● **Exercise description**: Among the entries below, how many lines include "только"? Answer with the number only.

● **Plain-text document sources**:
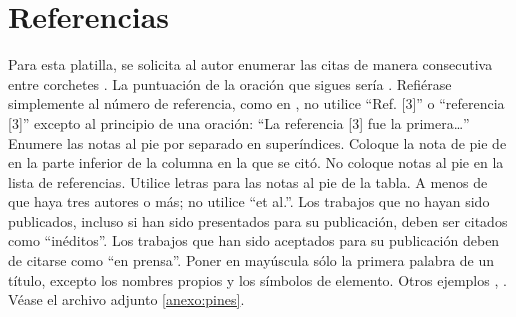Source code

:     \section*{Referencias}
    
    Para esta platilla, se solicita al autor enumerar las citas de manera consecutiva entre corchetes \cite{YLi2013}. 
    La puntuación de la oración que sigues sería \cite{Mesaelides2011}. 
    Refiérase simplemente al número de referencia, como en \cite{Morales2012}, no utilice “Ref. [3]” o “referencia [3]” excepto al principio de una oración: “La referencia [3] fue la primera…”
    Enumere las notas al pie por separado en superíndices. Coloque la nota de pie de en la parte inferior de la columna en la que se citó. No coloque notas al pie en la lista de referencias. Utilice letras para las notas al pie de la tabla.
    A menos de que haya tres autores o más; no utilice “et al.”. Los trabajos que no hayan sido publicados, incluso si han sido presentados para su publicación, deben ser citados como “inéditos”. Los trabajos que han sido aceptados para su publicación deben de citarse como “en prensa”. Poner en mayúscula sólo la primera palabra de un título, excepto los nombres propios y los símbolos de elemento. 
    Otros ejemplos \cite{LAAngeles2021}, \cite{LAAngelesConni}. 
    Véase el archivo adjunto \ref{anexo:pines}.
    
    
    
    
    
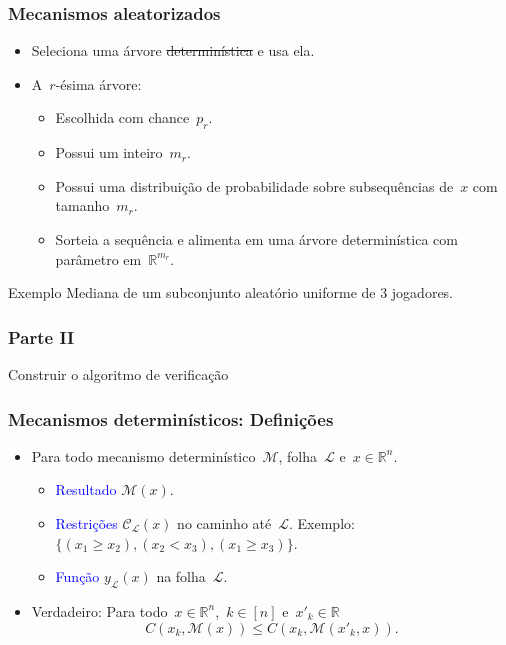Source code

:\documentclass[usenames,dvipsnames]{beamer}
\begin{document}
\begin{frame}
\frametitle{Mecanismos aleatorizados}
\begin{itemize}
    \item Seleciona uma árvore \sout{determinística} e usa ela.
    \item A~$r$-ésima árvore:
    \begin{itemize}
        \item Escolhida com chance~$p_r$.
        \item Possui um inteiro~$m_r$.
        \item Possui uma distribuição de probabilidade sobre subsequências de~$x$ com tamanho~$m_r$.
        \item Sorteia a sequência e alimenta em uma árvore determinística com parâmetro em~$\mathbb{R}^{m_r}$.
    \end{itemize}
\end{itemize}
\begin{block}{Exemplo}
Mediana de um subconjunto aleatório uniforme de 3 jogadores.
\end{block}
\end{frame}


\begin{frame}
\frametitle{Parte II}
Construir o algoritmo de verificação
\end{frame}

\begin{frame}
\frametitle{Mecanismos determinísticos: Definições}

\begin{itemize}
\item Para todo mecanismo determinístico~$\mathcal{M}$, folha~$\mathcal{L}$ e~$x \in \mathbb{R}^n$.
\begin{itemize}
    \item \textcolor{blue}{Resultado} $\mathcal{M}(x)$.
    \item \textcolor{blue}{Restrições} $\mathcal{C}_\mathcal{L}(x)$ no caminho até~$\mathcal{L}$. Exemplo: $\{(x_1 \geq x_2),(x_2 < x_3),(x_1 \geq x_3)\}$.
    \item \textcolor{blue}{Função} $y_\mathcal{L}(x)$ na folha~$\mathcal{L}$.
\end{itemize}
\pause
\item Verdadeiro: Para todo~$x \in \mathbb{R}^n$,~$k \in [n]$ e~$x'_k \in \mathbb{R}$
$$C(x_k,\mathcal{M}(x)) \leq C(x_k,\mathcal{M}(x'_k,x)) \text{.}$$
\end{itemize}
\end{frame}
\end{document}
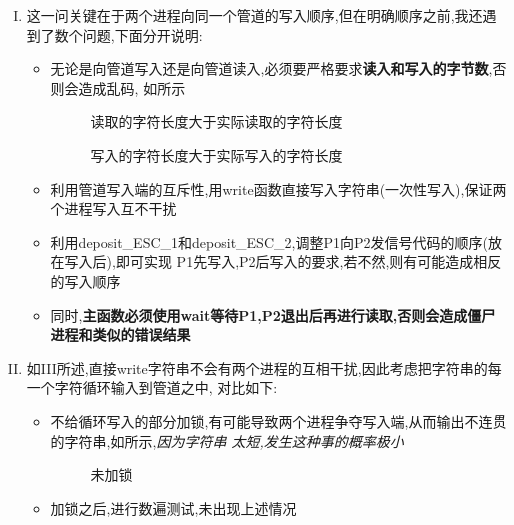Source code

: \documentclass[UTF8]{ctexart}
\begin{document}
\begin{enumerate}[I.]
    \item 这一问关键在于两个进程向同一个管道的写入顺序,但在明确顺序之前,我还遇到了数个问题,下面分开说明:
    \begin{itemize}
        \item 无论是向管道写入还是向管道读入,必须要严格要求\textbf{读入和写入的字节数},否则会造成乱码,
        如所示
        \begin{figure}[htb]
            \centering
            \caption{读取的字符长度大于实际读取的字符长度}
            \label{fig_3}
        \end{figure}
        \begin{figure}[htb]
            \centering
            \caption{写入的字符长度大于实际写入的字符长度}
            \label{fig_4}
        \end{figure}
        \item 利用管道写入端的互斥性,用write函数直接写入字符串(一次性写入),保证两个进程写入互不干扰
        \item 利用deposit\_ESC\_1和deposit\_ESC\_2,调整P1向P2发信号代码的顺序(放在写入后),即可实现
        P1先写入,P2后写入的要求,若不然,则有可能造成相反的写入顺序
        \item 同时,\textbf{主函数必须使用wait等待P1,P2退出后再进行读取,否则会造成僵尸进程和类似的错误结果}
    \end{itemize}
    \item 如III所述,直接write字符串不会有两个进程的互相干扰,因此考虑把字符串的每一个字符循环输入到管道之中,
    对比如下:
    \begin{itemize}
        \item 不给循环写入的部分加锁,有可能导致两个进程争夺写入端,从而输出不连贯的字符串,如所示,\emph{因为字符串
        太短,发生这种事的概率极小}
        \begin{figure}[htb]
            \centering
            
            \caption{未加锁}
            \label{fig_5}
        \end{figure}
        \item 加锁之后,进行数遍测试,未出现上述情况
    \end{itemize}
    
\end{enumerate}

\clearpage
\end{document}
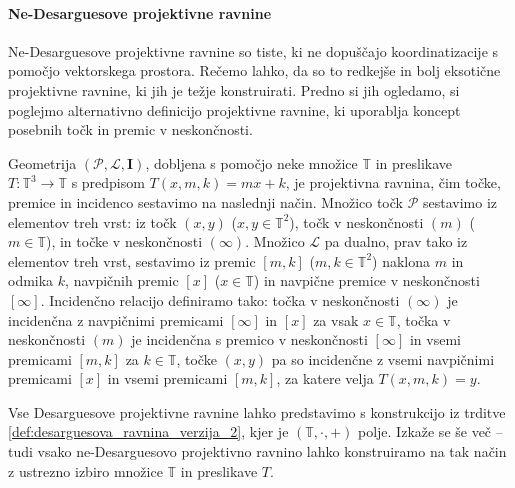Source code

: \documentclass[fin1, tisk]{fmfdelo}
\newcommand{\R}{\mathbb{T}}
\newcommand{\II}{\mathbf{I}}
\newcommand{\PP}{\mathcal{P}}
\newcommand{\LL}{\mathcal{L}}
\begin{document}
\paragraph{Ne-Desarguesove projektivne ravnine}

Ne-Desarguesove projektivne ravnine so tiste, ki ne dopuščajo koordinatizacije s pomočjo vektorskega prostora.
Rečemo lahko, da so to redkejše in bolj eksotične projektivne ravnine, ki jih je težje konstruirati.
Predno si jih ogledamo, si poglejmo alternativno definicijo projektivne ravnine, ki uporablja koncept
posebnih točk in premic v neskončnosti.


\begin{trditev}\label{def:desarguesova_ravnina_verzija_2}
Geometrija $(\PP, \LL,\II)$, dobljena s pomočjo neke množice $\R$ in
preslikave $T: \R^3 \to \R$ s predpisom $T(x,m,k)=mx+k$, je projektivna ravnina, čim točke, premice in incidenco sestavimo na naslednji način.  
Množico točk $\PP$ sestavimo iz elementov treh vrst: iz
točk $(x, y)$ ($x, y\in \R^2$), točk v neskončnosti $(m)$ ($m\in \R$), in točke v neskončnosti $(\infty)$.
Množico $\LL$ pa dualno, prav tako iz elementov treh vrst, sestavimo iz
premic $[m, k]$ ($m, k\in\R^2$) naklona $m$ in odmika $k$, navpičnih premic $[x]$ ($x \in \R$) in navpične premice v neskončnosti $[\infty]$.
Incidenčno relacijo definiramo tako: točka v neskončnosti $(\infty)$ je incidenčna z 
navpičnimi premicami $[\infty]$ in $[x]$ za vsak $x\in\R$, točka v neskončnosti $(m)$ je incidenčna s premico
v neskončnosti $[\infty]$ in 
vsemi premicami $[m, k]$ za $k\in\R$, točke $(x, y)$ pa so incidenčne z vsemi navpičnimi premicami $[x]$ 
in vsemi premicami $[m, k]$, za katere velja $T(x, m, k) = y$.
\end{trditev}


\begin{opomba}
    Vse Desarguesove projektivne ravnine lahko predstavimo s konstrukcijo iz trditve \ref{def:desarguesova_ravnina_verzija_2}, 
    kjer je $(\R, \cdot, +)$ polje. Izkaže se še več -- tudi vsako ne-Desarguesovo projektivno ravnino lahko konstruiramo na
    tak način z ustrezno izbiro množice $\R$ in preslikave $T$.
\end{opomba}
\end{document}
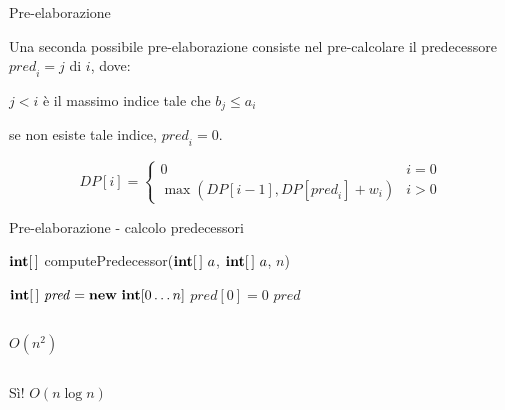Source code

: \begin{frame}{Pre-elaborazione}

\vspace{-6pt}
Una seconda possibile pre-elaborazione consiste nel pre-calcolare il \alert{predecessore} \alert{$\mathit{pred}_i = j$} di $i$, dove:
\BIL
\item $j<i$ è il massimo indice tale che $b_j \leq a_i$
\item se non esiste tale indice, $\mathit{pred}_i=0$.
\EIL

\begin{center}
\end{center}


\[
  DP[i] = \begin{cases}
    0 & i = 0 \\
    \max (DP[i-1], DP[\mathit{pred}_i] + w_i) & i > 0
  \end{cases}
\]

\end{frame}

\begin{frame}{Pre-elaborazione - calcolo predecessori}

\vspace{-6pt}
\begin{Procedure}
\caption[A]{$\INTEGER[\,]$ \textsf{computePredecessor($\INTEGER[\,]\ a$, $\INTEGER[\,]\ a$, \INTEGER $n$)}}    
$\INTARRAY\ \mathit{pred} = \NEW\ \INTEGER[0 \ldots n]$\;
$\mathit{pred}[0] = 0$\;
\Return $\mathit{pred}$\;
\end{Procedure}

\vspace{-6pt}
\begin{columns}[T]
\pause
{}
\bigskip\smallskip
$O(n^2)$
\end{columns}

\begin{columns}[T]
\pause
{}
\bigskip\smallskip
Sì! $O(n \log n)$
\end{columns}

\end{frame}


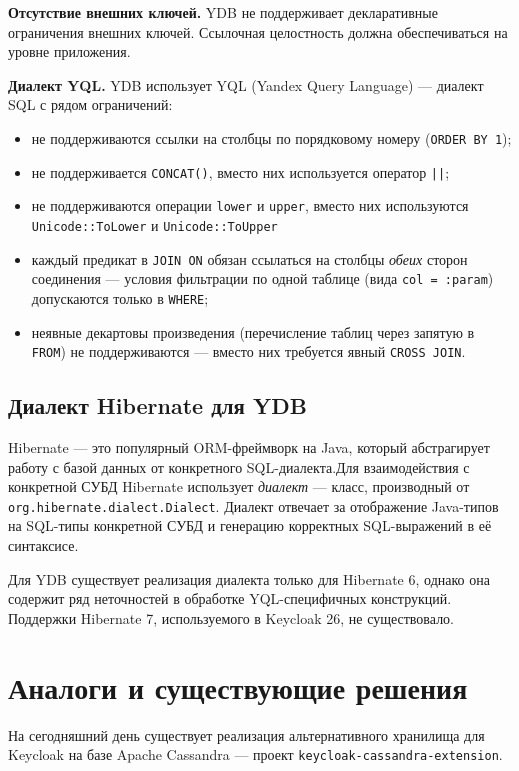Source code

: \documentclass[times]{itmo-student-thesis}
\begin{document}
\textbf{Отсутствие внешних ключей.} YDB не поддерживает декларативные ограничения внешних ключей.
Ссылочная целостность должна обеспечиваться на уровне приложения.

\textbf{Диалект YQL.} YDB использует YQL (Yandex Query Language) --- диалект SQL с рядом ограничений:

\begin{itemize}
    \item не поддерживаются ссылки на столбцы по порядковому номеру (\texttt{ORDER BY 1});
    \item не поддерживается \texttt{CONCAT()}, вместо них используется оператор \texttt{||};
    \item не поддерживаются операции \texttt{lower} и \texttt{upper}, вместо них используются \texttt{Unicode::ToLower} и \texttt{Unicode::ToUpper}
    \item каждый предикат в \texttt{JOIN ON} обязан ссылаться на столбцы
    \textit{обеих} сторон соединения --- условия фильтрации по одной таблице
    (вида \texttt{col = :param}) допускаются только в \texttt{WHERE};
    \item неявные декартовы произведения (перечисление таблиц через запятую в \texttt{FROM}) не поддерживаются ---
    вместо них требуется явный \texttt{CROSS JOIN}.
\end{itemize}

\subsection{Диалект Hibernate для YDB}

Hibernate --- это популярный ORM-фреймворк на Java, который абстрагирует работу с базой данных от 
конкретного SQL-диалекта.Для взаимодействия с конкретной СУБД Hibernate использует \textit{диалект} ---
класс, производный от \texttt{org.hibernate.dialect.Dialect}.
Диалект отвечает за отображение Java-типов на SQL-типы конкретной СУБД
и генерацию корректных SQL-выражений в её синтаксисе.

Для YDB существует реализация диалекта только для Hibernate 6, однако она содержит
ряд неточностей в обработке YQL-специфичных конструкций.
Поддержки Hibernate 7, используемого в Keycloak 26, не существовало.

\section{Аналоги и существующие решения}

На сегодняшний день существует реализация альтернативного хранилища для Keycloak на базе
Apache Cassandra --- проект \texttt{keycloak-cassandra-extension}.
\end{document}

● **Task output**: 2